Osceola County
Osceola County, Iowa hosts 3 public K-12 schools and around 688 students, averaging roughly 229 per campus. Sibley-Ocheyedan Comm School District runs the largest share. That works out to 1 elementary, 1 middle, and 1 high schools.
7-year change in Osceola County
SY 2017-18 vs SY 2024-25County vs. school enrollment demographics
Left bar is the racial makeup of Osceola County residents (Census ACS 5-year). Right bar is the enrollment-weighted makeup of public schools in the county (NCES CCD). NCES systematically under-reports Hispanic, Pacific Islander, and Native American enrollment for many schools; where the resident share is meaningful but the reported school share is zero, we mark the school bar "not reported".

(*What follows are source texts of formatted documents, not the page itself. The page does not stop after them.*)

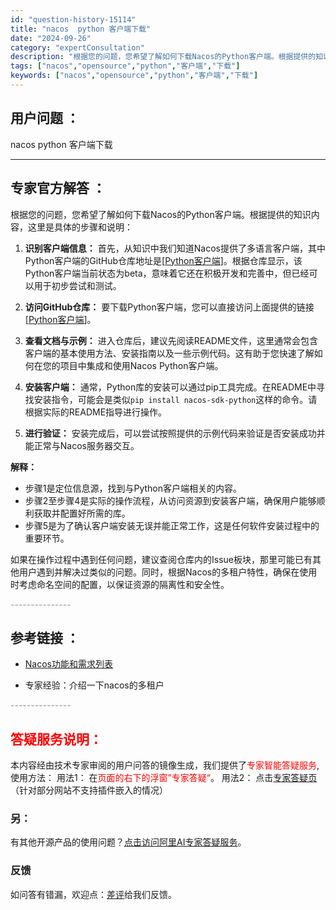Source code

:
 ```yaml
---
id: "question-history-15114"
title: "nacos  python 客户端下载"
date: "2024-09-26"
category: "expertConsultation"
description: "根据您的问题，您希望了解如何下载Nacos的Python客户端。根据提供的知识内容，这里是具体的步骤和说明：1. **识别客户端信息：**   首先，从知识中我们知道Nacos提供了多语言客户端，其中Python客户端的GitHub仓库地址是[[Python客户端](https://github.c"
tags: ["nacos","opensource","python","客户端","下载"]
keywords: ["nacos","opensource","python","客户端","下载"]
---
```


## 用户问题 ： 
 nacos  python 客户端下载  

---------------
## 专家官方解答 ：

根据您的问题，您希望了解如何下载Nacos的Python客户端。根据提供的知识内容，这里是具体的步骤和说明：

1. **识别客户端信息：**
   首先，从知识中我们知道Nacos提供了多语言客户端，其中Python客户端的GitHub仓库地址是[[Python客户端](https://github.com/nacos-group/nacos-sdk-python)]。根据仓库显示，该Python客户端当前状态为beta，意味着它还在积极开发和完善中，但已经可以用于初步尝试和测试。

2. **访问GitHub仓库：**
   要下载Python客户端，您可以直接访问上面提供的链接[[Python客户端](https://github.com/nacos-group/nacos-sdk-python)]。

3. **查看文档与示例：**
   进入仓库后，建议先阅读README文件，这里通常会包含客户端的基本使用方法、安装指南以及一些示例代码。这有助于您快速了解如何在您的项目中集成和使用Nacos Python客户端。

4. **安装客户端：**
   通常，Python库的安装可以通过pip工具完成。在README中寻找安装指令，可能会是类似`pip install nacos-sdk-python`这样的命令。请根据实际的README指导进行操作。

5. **进行验证：**
   安装完成后，可以尝试按照提供的示例代码来验证是否安装成功并能正常与Nacos服务器交互。

**解释：**
- 步骤1是定位信息源，找到与Python客户端相关的内容。
- 步骤2至步骤4是实际的操作流程，从访问资源到安装客户端，确保用户能够顺利获取并配置好所需的库。
- 步骤5是为了确认客户端安装无误并能正常工作，这是任何软件安装过程中的重要环节。

如果在操作过程中遇到任何问题，建议查阅仓库内的Issue板块，那里可能已有其他用户遇到并解决过类似的问题。同时，根据Nacos的多租户特性，确保在使用时考虑命名空间的配置，以保证资源的隔离性和安全性。


<font color="#949494">---------------</font> 


## 参考链接 ：

* [Nacos功能和需求列表](https://nacos.io/docs/latest/archive/feature-list)
 
 * 专家经验：介绍一下nacos的多租户 


 <font color="#949494">---------------</font> 
 


## <font color="#FF0000">答疑服务说明：</font> 

本内容经由技术专家审阅的用户问答的镜像生成，我们提供了<font color="#FF0000">专家智能答疑服务</font>,使用方法：
用法1： 在<font color="#FF0000">页面的右下的浮窗”专家答疑“</font>。
用法2： 点击[专家答疑页](https://answer.opensource.alibaba.com/docs/intro)（针对部分网站不支持插件嵌入的情况）
### 另：


有其他开源产品的使用问题？[点击访问阿里AI专家答疑服务](https://answer.opensource.alibaba.com/docs/intro)。
### 反馈
如问答有错漏，欢迎点：[差评](https://ai.nacos.io/user/feedbackByEnhancerGradePOJOID?enhancerGradePOJOId=15126)给我们反馈。
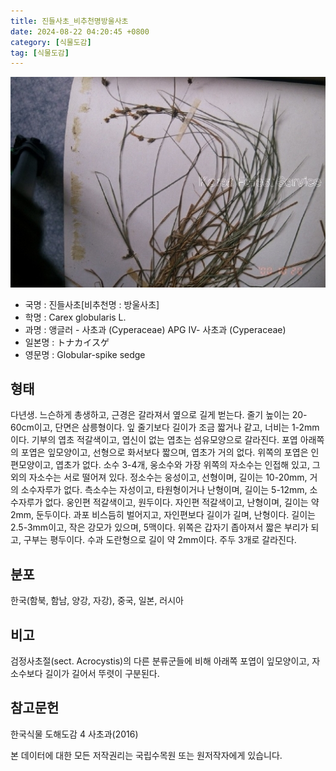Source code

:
 ```yaml
---
title: 진들사초_비추천명방울사초
date: 2024-08-22 04:20:45 +0800
category: [식물도감]
tag: [식물도감]
---
```




![진들사초[비추천명 : 방울사초]](/assets/img/fileUpload/plants/basic/Cyperaceae/Carex/4954/1_th2.JPG)
- 국명 : 진들사초[비추천명 : 방울사초]
- 학명 : Carex globularis L.
- 과명 : 앵글러 - 사초과 (Cyperaceae) APG Ⅳ- 사초과 (Cyperaceae)
- 일본명 : トナカイスゲ
- 영문명 : Globular-spike sedge


## 형태
다년생. 느슨하게 총생하고, 근경은 갈라져서 옆으로 길게 벋는다. 줄기 높이는 20-60cm이고, 단면은 삼릉형이다. 잎 줄기보다 길이가 조금 짧거나 같고, 너비는 1-2mm이다. 기부의 엽초 적갈색이고, 엽신이 없는 엽초는 섬유모양으로 갈라진다. 포엽 아래쪽의 포엽은 잎모양이고, 선형으로 화서보다 짧으며, 엽초가 거의 없다. 위쪽의 포엽은 인편모양이고, 엽초가 없다. 소수 3-4개, 웅소수와 가장 위쪽의 자소수는 인접해 있고, 그 외의 자소수는 서로 떨어져 있다. 정소수는 웅성이고, 선형이며, 길이는 10-20mm, 거의 소수자루가 없다. 측소수는 자성이고, 타원형이거나 난형이며, 길이는 5-12mm, 소수자루가 없다. 웅인편 적갈색이고, 원두이다. 자인편 적갈색이고, 난형이며, 길이는 약 2mm, 둔두이다. 과포 비스듬히 벌어지고, 자인편보다 길이가 길며, 난형이다. 길이는 2.5-3mm이고, 작은 강모가 있으며, 5맥이다. 위쪽은 갑자기 좁아져서 짧은 부리가 되고, 구부는 평두이다. 수과 도란형으로 길이 약 2mm이다. 주두 3개로 갈라진다.
## 분포
한국(함북, 함남, 양강, 자강), 중국, 일본, 러시아
## 비고
검정사초절(sect. Acrocystis)의 다른 분류군들에 비해 아래쪽 포엽이 잎모양이고, 자소수보다 길이가 길어서 뚜렷이 구분된다.
## 참고문헌
한국식물 도해도감 4 사초과(2016)






본 데이터에 대한 모든 저작권리는 국립수목원 또는 원저작자에게 있습니다.

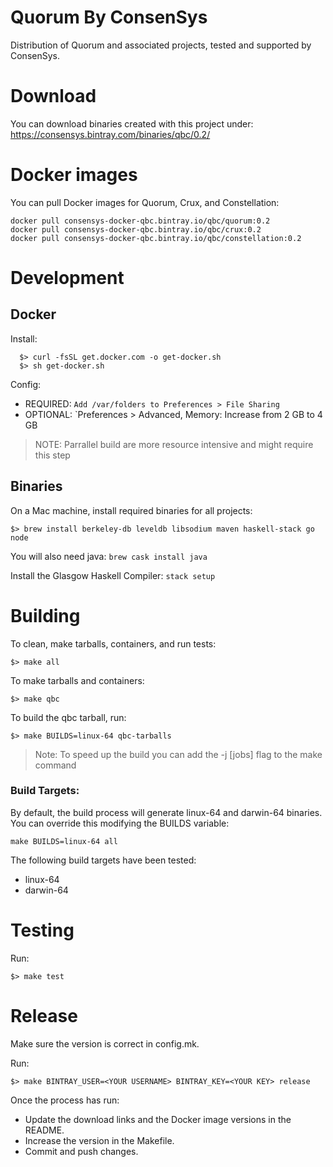# Quorum By ConsenSys

Distribution of Quorum and associated projects, tested and supported by ConsenSys.

# Download

You can download binaries created with this project under:
   https://consensys.bintray.com/binaries/qbc/0.2/

# Docker images

You can pull Docker images for Quorum, Crux, and Constellation:
```
docker pull consensys-docker-qbc.bintray.io/qbc/quorum:0.2
docker pull consensys-docker-qbc.bintray.io/qbc/crux:0.2
docker pull consensys-docker-qbc.bintray.io/qbc/constellation:0.2
```

# Development

## Docker

Install:
```
  $> curl -fsSL get.docker.com -o get-docker.sh
  $> sh get-docker.sh
```


Config:  

- REQUIRED: `Add /var/folders to Preferences > File Sharing`
- OPTIONAL: `Preferences > Advanced, Memory: Increase from 2 GB to 4 GB
> NOTE: Parrallel build are more resource intensive and might require this step

## Binaries

On a Mac machine, install required binaries for all projects:

`$> brew install berkeley-db leveldb libsodium maven haskell-stack go node`

You will also need java: `brew cask install java`

Install the Glasgow Haskell Compiler: `stack setup`

# Building

To clean, make tarballs, containers, and run tests:
```
$> make all
```
To make tarballs and containers:
```
$> make qbc
```
To build the qbc tarball, run:
```
$> make BUILDS=linux-64 qbc-tarballs
```
> Note: To speed up the build you can add the -j [jobs] flag to the make command

### Build Targets:

By default, the build process will generate linux-64 and darwin-64 binaries.  You can override this modifying the BUILDS variable:
```
make BUILDS=linux-64 all
```
The following build targets have been tested:
- linux-64 
- darwin-64

# Testing

Run:
```
$> make test
```

# Release

Make sure the version is correct in config.mk.

Run:
```
$> make BINTRAY_USER=<YOUR USERNAME> BINTRAY_KEY=<YOUR KEY> release
```

Once the process has run:
* Update the download links and the Docker image versions in the README.
* Increase the version in the Makefile.
* Commit and push changes.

Test scores in Osceola County
Latest 2024-25 ELA proficiency, 3 schools ranked. Iowa state average: 73.7%.
| Name | City | Level | Grades | Enrollment | Rating |
|---|---|---|---|---|---|
| Sibley Ocheyedan Elementary School | Sibley | Elementary | PK-04 | 308 | · |
| Sibley-Ocheyedan High School | Sibley | High | 09-12 | 195 | · |
| Sibley-Ocheyedan Middle School | Sibley | Middle | 05-08 | 185 | · |
Cities in Osceola County
About Osceola County
Across the small Iowa county of Osceola County of about 6,100 residents, the public-school footprint covers 3 schools and about 688 students.
In context, census numbers show median household income runs near $69,239, 17% of adults hold a bachelor's degree or higher, and the federal-poverty share is near 12%.
On the school-mix side, Osceola County covers 1 elementary school (308 students), 1 middle school (185), and 1 high school (195).
The largest single district in Osceola County is Sibley-Ocheyedan Comm School District, which alone enrolls about 688 students.
Over the past 7-year window. Combined enrollment now sits at 688 students, decreased 17% from the 826 reported in SY 2017-18. On the demographic side, White enrollment moved from 80% to 65% over the same window.
Within the allk12 community for this area, the community for Osceola County discusses enrollment trends, district policy changes, and bus-route updates. Posts come from current and former families, staff, and alumni.